## GOAL OF THE EXERCISE
Skip the pictures and return every entry exactly as written.

[Dataset entries]
--- START ---
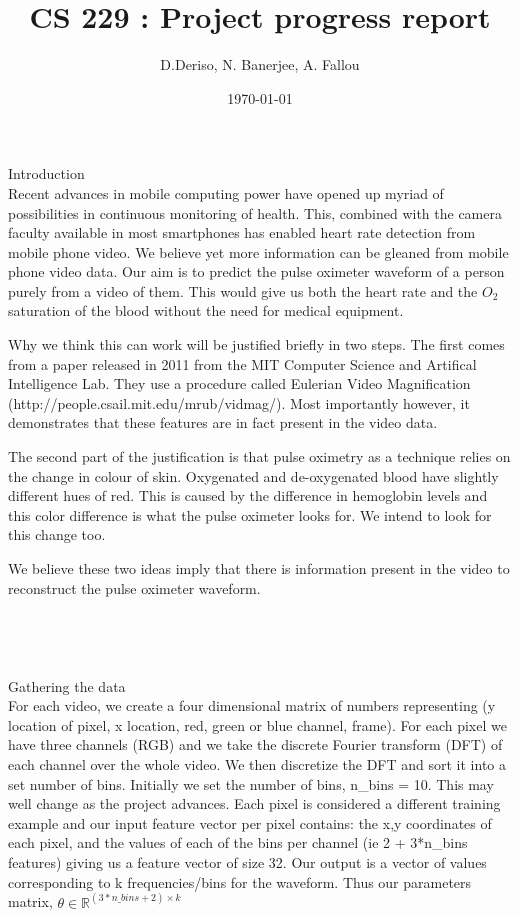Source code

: \documentclass[12pt]{article}
\begin{document}
  \title{CS 229 : Project progress report}
  \author{D.Deriso, N. Banerjee, A. Fallou}
  \date{\today}
  \maketitle
  \thispagestyle{empty}

\large Introduction \\
%
\small Recent advances in mobile computing power have opened up myriad of possibilities in continuous monitoring of health. 
This, combined with the camera faculty available in most smartphones has enabled heart rate detection from mobile phone video. 
We believe yet more information can be gleaned from mobile phone video data. 
Our aim is to predict the pulse oximeter waveform of a person purely from a video of them. 
This would give us both the heart rate and the $O_2$ saturation of the blood without the need for medical equipment.

Why we think this can work will be justified briefly in two steps. 
The first comes from a paper released in 2011 from the MIT Computer Science and Artifical Intelligence Lab. 
They use a procedure called Eulerian Video Magnification (http://people.csail.mit.edu/mrub/vidmag/).  
Most importantly however, it demonstrates that these features are in fact present in the video data.

The second part of the justification is that pulse oximetry as a technique relies on the change in colour of skin. 
Oxygenated and de-oxygenated blood have slightly different hues of red.
This is caused by the difference in hemoglobin levels and this color difference is what the pulse oximeter looks for. 
We intend to look for this change too.

We believe these two ideas imply that there is information present in the video to reconstruct the pulse oximeter waveform.\\
\\
\\
\\ %
\\
\large Gathering the data \\
\small For each video, we create a four dimensional matrix of numbers representing (y location of pixel, x location, red, green or blue channel, frame).
For each pixel we have three channels (RGB) and we take the discrete Fourier transform (DFT) of each channel over the whole video.
We then discretize the DFT and sort it into a set number of bins. 
Initially we set the number of bins, n\_bins = 10.
This may well change as the project advances.
Each pixel is considered a different training example and our input feature vector per pixel contains: 
the x,y coordinates of each pixel, and the values of each of the bins per channel (ie 2 + 3*n\_bins features)
giving us a feature vector of size 32.
Our output is a vector of values corresponding to k frequencies/bins for the waveform.
Thus our parameters matrix, $\theta \in \mathbb{R}^{(3*n\_bins + 2) \times k}$
\end{document}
--- END ---
## EXERCISE RESPONSE
Source code

: \documentclass[12pt]{article}
\begin{document}
  \title{CS 229 : Project progress report}
  \author{D.Deriso, N. Banerjee, A. Fallou}
  \date{\today}
  \maketitle
  \thispagestyle{empty}

\large Introduction \\
%
\small Recent advances in mobile computing power have opened up myriad of possibilities in continuous monitoring of health. 
This, combined with the camera faculty available in most smartphones has enabled heart rate detection from mobile phone video. 
We believe yet more information can be gleaned from mobile phone video data. 
Our aim is to predict the pulse oximeter waveform of a person purely from a video of them. 
This would give us both the heart rate and the $O_2$ saturation of the blood without the need for medical equipment.

Why we think this can work will be justified briefly in two steps. 
The first comes from a paper released in 2011 from the MIT Computer Science and Artifical Intelligence Lab. 
They use a procedure called Eulerian Video Magnification (http://people.csail.mit.edu/mrub/vidmag/).  
Most importantly however, it demonstrates that these features are in fact present in the video data.

The second part of the justification is that pulse oximetry as a technique relies on the change in colour of skin. 
Oxygenated and de-oxygenated blood have slightly different hues of red.
This is caused by the difference in hemoglobin levels and this color difference is what the pulse oximeter looks for. 
We intend to look for this change too.

We believe these two ideas imply that there is information present in the video to reconstruct the pulse oximeter waveform.\\
\\
\\
\\ %
\\
\large Gathering the data \\
\small For each video, we create a four dimensional matrix of numbers representing (y location of pixel, x location, red, green or blue channel, frame).
For each pixel we have three channels (RGB) and we take the discrete Fourier transform (DFT) of each channel over the whole video.
We then discretize the DFT and sort it into a set number of bins. 
Initially we set the number of bins, n\_bins = 10.
This may well change as the project advances.
Each pixel is considered a different training example and our input feature vector per pixel contains: 
the x,y coordinates of each pixel, and the values of each of the bins per channel (ie 2 + 3*n\_bins features)
giving us a feature vector of size 32.
Our output is a vector of values corresponding to k frequencies/bins for the waveform.
Thus our parameters matrix, $\theta \in \mathbb{R}^{(3*n\_bins + 2) \times k}$
\end{document}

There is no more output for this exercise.